Line 343: global mortality was 2.5-5.0% using data from Johnson and Mueller, not 0.2%


Thank you for catching this error -  we have corrected.


Figure 3: The heading says "health facility use rates" while in the figure itself it is said "morbidity rates" - please check and correct this - are we talking all diseases/reasons for hospitalizations? Why not calculate excess here as well, as you could do for mortality in figure 4, to better tease out the impact of the 1918 pandemic? And why is the hospitalization rates so high in all years after 1918? What happened after the 1918 flu that kept these figures so high compared to the baseline 1912-1917 of ca. 25 per 1000 per year? Or are the baseline-estimates not correct and too low? 


We have corrected the figure (the within figure title was vestigial and not actually visible in our copy). 

We don’t know why mortality remained so high after 1918 and we suspect the pre 1918 baseline is too low.  We speculate in the discussion that the difference is most likely due to reporting increases. Mortality rates after 1918 are more consistent (though higher) than current estimates of crude mortality, but it is very difficult to know without a better age structure in 1918 (likely much younger than now) and the cause of death in a pre antibiotic era.   We have added a phrase in the discussion to better clarify this point.

Similarly the above is the reason for a reluctance on our part to calculate excess mortality and morbidity since we are not sure what the baseline are and the data are quite unreliable, though useful to illustrate trends and gross effects.  We prefer to rely on the direct reports of pandemic mortality than calculate an excess all cause mortality and morbidity.


Figure 4. Here, it must be specified that you talk about all-cause mortality (heading within the figure is different from the figure heading). Again, I think you should calculate excess mortality, and I wonder also what kept the figures so high 1918-1925 compared to the baseline of 3 all-cause deaths per 1000 per year? (which is a strangely low figure, by the way. Are they correct?). I also think it is somewhat striking that the estimate for all-cause mortality in 1918 (24.4 per 1000) is so strikingly similar to your influenza mortality per 1000 per the five districts 25.0 per 1000) - Did all die from flu in 1918? Are estimates in figures 4 and table 2 based on the same districts? Lamu and Tana river districts, that you say you lack data from in note to figure 4 is not presented in table 2. 


Thank you. The internal title was removed as was overlooked vestige. We suspect that many of these are data are incorrect and have no easy recourse to verify.  Unfortunately we cannot stratify facility use or mortality by district, because most the data in the years of greatest interest are aggregate from provincial reports.

The estimates in figure 4 have data from 2 districts (Lamu and Tana River) missing in the  years 1917,1918, 1919 and 1921.  This is stated in footnote.  Table 2 includes data from 1918-1919 and include the remaining 5 districts. Pandemic data was not available for table 2 from Lamu and Tana River as explained in the methods.


Are morbidity figures in table 3 correct? Only 3.2% sick in Mombasa, and 35% in Taveta and 28% in Nyika - the latter figures seems low, not to talk about the figure for Mombasa. The case fatality ratio is highest for Mombasa, but this district has the lowest mortality of the three.

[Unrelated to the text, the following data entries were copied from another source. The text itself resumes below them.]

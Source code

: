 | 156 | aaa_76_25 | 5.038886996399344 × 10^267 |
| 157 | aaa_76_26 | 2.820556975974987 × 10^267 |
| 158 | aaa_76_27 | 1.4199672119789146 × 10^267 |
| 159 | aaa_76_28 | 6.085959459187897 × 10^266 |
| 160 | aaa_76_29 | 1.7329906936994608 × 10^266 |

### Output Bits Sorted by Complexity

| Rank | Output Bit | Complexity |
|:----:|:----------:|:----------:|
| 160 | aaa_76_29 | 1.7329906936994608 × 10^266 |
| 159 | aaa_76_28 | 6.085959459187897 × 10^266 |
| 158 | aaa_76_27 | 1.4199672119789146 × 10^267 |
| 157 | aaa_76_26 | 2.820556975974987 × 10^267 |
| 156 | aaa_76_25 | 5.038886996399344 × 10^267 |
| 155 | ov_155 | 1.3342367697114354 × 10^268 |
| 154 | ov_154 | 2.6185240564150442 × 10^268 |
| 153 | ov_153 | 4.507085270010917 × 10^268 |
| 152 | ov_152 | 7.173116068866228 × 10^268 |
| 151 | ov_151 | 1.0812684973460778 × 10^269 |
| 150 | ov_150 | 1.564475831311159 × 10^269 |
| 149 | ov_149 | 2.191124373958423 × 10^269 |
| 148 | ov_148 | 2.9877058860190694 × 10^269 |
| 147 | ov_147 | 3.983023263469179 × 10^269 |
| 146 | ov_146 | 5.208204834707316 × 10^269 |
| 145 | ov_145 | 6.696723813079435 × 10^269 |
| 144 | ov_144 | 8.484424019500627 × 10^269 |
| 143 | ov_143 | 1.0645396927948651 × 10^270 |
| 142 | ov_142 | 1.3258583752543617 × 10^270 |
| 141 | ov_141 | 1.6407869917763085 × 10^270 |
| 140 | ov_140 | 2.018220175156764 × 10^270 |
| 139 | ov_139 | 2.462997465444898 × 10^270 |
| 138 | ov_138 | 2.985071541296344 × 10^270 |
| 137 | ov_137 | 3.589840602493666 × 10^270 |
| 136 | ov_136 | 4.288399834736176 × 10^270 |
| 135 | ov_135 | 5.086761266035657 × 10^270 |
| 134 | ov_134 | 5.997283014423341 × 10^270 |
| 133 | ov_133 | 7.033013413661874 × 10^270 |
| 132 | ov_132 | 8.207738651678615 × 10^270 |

I think these figures for morbidity and case fatality ratios must be treated with extreme caution.


We agree that the nature of these data are very variable, hence highlighting the limitations of long- archived data and have addressed this in the discussion. 

Round 2

Reviewer 3 Report

Dear authors!


I liked the revisions you made. I have some minor questions and suggestions for revisions and edits, please see the bubble comments in the attached pdf.


Best,

S-E

Comments for author File: Comments.pdf

Author Response

Thank you for the careful read and review. We have addressed these points. We did not calculate mid year population estimates, since was unclear at times how and when the data on population was collected.


We have attached a further edited version in tracked changes a couple of answers in comments.